La itinerancia representó para este Papa, desde el comienzo de su ministerio, un componente institucional de su forma de entender el pontificado. A aquellos que, en varias ocasiones, expresaron su perplejidad por la frecuencia con la que el Papa abandonaba Roma, Juan Pablo II respondió que salir de su diócesis era un hecho inherente a la nueva dimensión universal del carisma petrino. Hubo un tiempo en que los fieles iban a visitar al párroco. Ahora es el pastor quien sale en busca de sus ovejas. El ser nómada a lo largo de los caminos del mundo constituyó para Wojtyla, antes de una experiencia física, una dimensión interior y mística. Con Juan Pablo II se invierte, por primera vez, de manera orgánica y sistemática, en la dinámica de la Iglesia católica, la relación secular entre centro y periferia. En esta incansable itinerancia, el Papa parece buscar una nueva declinación de la catolicidad, adecuada a los signos de los tiempos. No sólo se siente el sucesor del Apóstol Pedro, sino también heredero del ministerio paulino.

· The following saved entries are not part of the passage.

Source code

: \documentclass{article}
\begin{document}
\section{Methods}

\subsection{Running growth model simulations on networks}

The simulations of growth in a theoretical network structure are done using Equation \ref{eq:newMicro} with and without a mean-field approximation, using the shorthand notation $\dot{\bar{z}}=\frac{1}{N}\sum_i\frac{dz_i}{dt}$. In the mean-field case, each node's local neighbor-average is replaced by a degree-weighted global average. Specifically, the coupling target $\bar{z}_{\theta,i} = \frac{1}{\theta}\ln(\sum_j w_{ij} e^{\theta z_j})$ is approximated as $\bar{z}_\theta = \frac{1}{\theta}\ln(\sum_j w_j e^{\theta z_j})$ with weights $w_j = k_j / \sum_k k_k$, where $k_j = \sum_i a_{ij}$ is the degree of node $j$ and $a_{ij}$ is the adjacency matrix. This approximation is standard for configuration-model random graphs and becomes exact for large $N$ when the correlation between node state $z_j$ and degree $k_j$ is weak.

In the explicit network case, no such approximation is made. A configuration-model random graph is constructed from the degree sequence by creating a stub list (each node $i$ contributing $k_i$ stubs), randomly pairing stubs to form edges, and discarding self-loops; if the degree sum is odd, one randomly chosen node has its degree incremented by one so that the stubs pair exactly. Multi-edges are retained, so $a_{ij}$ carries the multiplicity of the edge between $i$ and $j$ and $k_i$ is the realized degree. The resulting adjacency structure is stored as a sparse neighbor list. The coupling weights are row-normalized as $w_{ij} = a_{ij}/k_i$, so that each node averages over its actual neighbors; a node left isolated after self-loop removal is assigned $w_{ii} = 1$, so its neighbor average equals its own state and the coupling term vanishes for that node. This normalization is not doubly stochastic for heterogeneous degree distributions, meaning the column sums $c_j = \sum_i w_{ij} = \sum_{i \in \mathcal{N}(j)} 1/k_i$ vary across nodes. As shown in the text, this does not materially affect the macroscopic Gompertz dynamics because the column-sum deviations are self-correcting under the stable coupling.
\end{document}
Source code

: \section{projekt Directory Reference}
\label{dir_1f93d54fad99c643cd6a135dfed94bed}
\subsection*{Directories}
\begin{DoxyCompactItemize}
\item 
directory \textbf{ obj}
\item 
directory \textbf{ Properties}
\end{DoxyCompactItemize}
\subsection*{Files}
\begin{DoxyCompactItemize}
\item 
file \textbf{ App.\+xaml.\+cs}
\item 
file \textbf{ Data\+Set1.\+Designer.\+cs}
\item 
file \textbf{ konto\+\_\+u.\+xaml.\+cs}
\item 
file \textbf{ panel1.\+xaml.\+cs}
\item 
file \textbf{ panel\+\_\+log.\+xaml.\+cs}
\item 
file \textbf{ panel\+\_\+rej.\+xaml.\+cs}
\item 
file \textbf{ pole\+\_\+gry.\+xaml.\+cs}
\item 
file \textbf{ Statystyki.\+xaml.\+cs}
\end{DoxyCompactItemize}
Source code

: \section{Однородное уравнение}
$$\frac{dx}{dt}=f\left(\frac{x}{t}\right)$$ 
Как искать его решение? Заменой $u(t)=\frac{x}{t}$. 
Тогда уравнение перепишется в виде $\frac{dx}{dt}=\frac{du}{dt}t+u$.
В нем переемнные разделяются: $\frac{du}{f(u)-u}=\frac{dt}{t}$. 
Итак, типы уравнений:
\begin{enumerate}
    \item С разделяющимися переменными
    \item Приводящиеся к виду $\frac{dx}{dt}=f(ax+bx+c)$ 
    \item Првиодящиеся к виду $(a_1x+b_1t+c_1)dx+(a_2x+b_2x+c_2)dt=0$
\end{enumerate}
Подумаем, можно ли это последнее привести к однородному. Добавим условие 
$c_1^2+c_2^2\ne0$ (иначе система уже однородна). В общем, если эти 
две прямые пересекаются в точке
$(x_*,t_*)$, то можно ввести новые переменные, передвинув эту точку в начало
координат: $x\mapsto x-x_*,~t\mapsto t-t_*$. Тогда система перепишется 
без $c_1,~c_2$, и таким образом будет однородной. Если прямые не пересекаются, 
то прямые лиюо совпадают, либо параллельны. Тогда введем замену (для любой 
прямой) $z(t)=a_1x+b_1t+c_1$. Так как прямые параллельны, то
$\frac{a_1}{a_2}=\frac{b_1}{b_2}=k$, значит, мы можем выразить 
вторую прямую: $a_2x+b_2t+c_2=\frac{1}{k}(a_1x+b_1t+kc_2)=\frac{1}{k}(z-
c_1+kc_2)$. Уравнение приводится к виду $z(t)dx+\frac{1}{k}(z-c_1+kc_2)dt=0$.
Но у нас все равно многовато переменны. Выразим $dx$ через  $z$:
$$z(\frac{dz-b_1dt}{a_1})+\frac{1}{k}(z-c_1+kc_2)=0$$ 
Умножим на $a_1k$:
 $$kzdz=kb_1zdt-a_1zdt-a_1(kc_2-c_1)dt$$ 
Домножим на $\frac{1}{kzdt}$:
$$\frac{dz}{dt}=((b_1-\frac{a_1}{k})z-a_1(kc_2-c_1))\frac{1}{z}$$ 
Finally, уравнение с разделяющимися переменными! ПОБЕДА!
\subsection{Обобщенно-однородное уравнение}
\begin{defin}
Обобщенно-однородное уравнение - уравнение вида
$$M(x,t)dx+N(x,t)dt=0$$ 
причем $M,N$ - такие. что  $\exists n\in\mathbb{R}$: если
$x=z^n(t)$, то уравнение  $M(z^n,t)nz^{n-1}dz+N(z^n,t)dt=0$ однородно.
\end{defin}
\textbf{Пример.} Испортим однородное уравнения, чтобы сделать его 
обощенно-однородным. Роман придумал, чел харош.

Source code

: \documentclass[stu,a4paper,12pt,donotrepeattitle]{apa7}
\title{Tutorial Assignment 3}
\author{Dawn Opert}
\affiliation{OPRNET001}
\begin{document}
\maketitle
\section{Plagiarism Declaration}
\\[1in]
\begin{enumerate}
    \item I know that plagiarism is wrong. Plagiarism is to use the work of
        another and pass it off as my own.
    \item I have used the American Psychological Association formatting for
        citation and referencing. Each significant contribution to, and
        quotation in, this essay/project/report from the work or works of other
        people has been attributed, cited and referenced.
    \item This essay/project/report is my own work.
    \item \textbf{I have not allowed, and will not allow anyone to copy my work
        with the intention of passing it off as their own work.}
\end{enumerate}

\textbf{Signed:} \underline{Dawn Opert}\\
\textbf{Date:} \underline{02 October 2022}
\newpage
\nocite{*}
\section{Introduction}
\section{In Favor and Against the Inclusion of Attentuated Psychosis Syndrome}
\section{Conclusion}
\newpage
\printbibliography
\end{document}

Con Juan Pablo II se invierte, por primera vez, de manera orgánica y sistemática, en la dinámica de la Iglesia católica, la relación secular entre centro y periferia. En esta incansable itinerancia, el Papa parece buscar una nueva declinación de la catolicidad, adecuada a los signos de los tiempos. No sólo se siente el sucesor del Apóstol Pedro, sino también heredero del ministerio paulino.

Juan Pablo II, es ante todo misionero que llega a todos los rincones del mundo para llevar el Evangelio de Cristo. Por lo tanto, la primera y constante reforma de su ministerio es la afirmación de la centralidad de la misión. A los jóvenes que, en 1987, en Buenos Aires, le preguntan cuál es su mayor preocupación por la humanidad, el Papa responde: “pensar en aquellos que aún no conocen a Jesucristo”. La misión para él tiene una primacía sobre cualquier otra forma. Tiene el culto y la espiritualidad del encuentro, convencido de que siempre surgirá algo bueno de esto. Es una de las tesis básicas de su pontificado, por eso, con razón se le llama “el Papa peregrino”.

Juan Pablo II tiene una relación muy especial con el continente latinoamericano, al cual realiza 26 de sus viajes pastorales alrededor del mundo. El Papa “viajero” llama a Sudamérica “el continente de la esperanza”. La primera vez que puso pie allí fue unos meses después de su elección al solio papal en 1979, cuando visitó la República Dominicana, México y las Bahamas. En su “geografía espiritual”, América Latina ejerce sin lugar a duda, como él mismo declaró varias veces, una atracción particular y representa un destinatario privilegiado de su vasto magisterio. Wojtyla comprendió el cambio de los escenarios religiosos que se estaba produciendo al principio de su pontificado. El 42% de los más de mil millones de católicos censados a principios del tercer milenio vive en América Latina. En la geopolítica wojtyliana, no sólo existe el rechazo a la división entre Oriente y Occidente, sino también a aquella entre el Norte y el Sur del mundo.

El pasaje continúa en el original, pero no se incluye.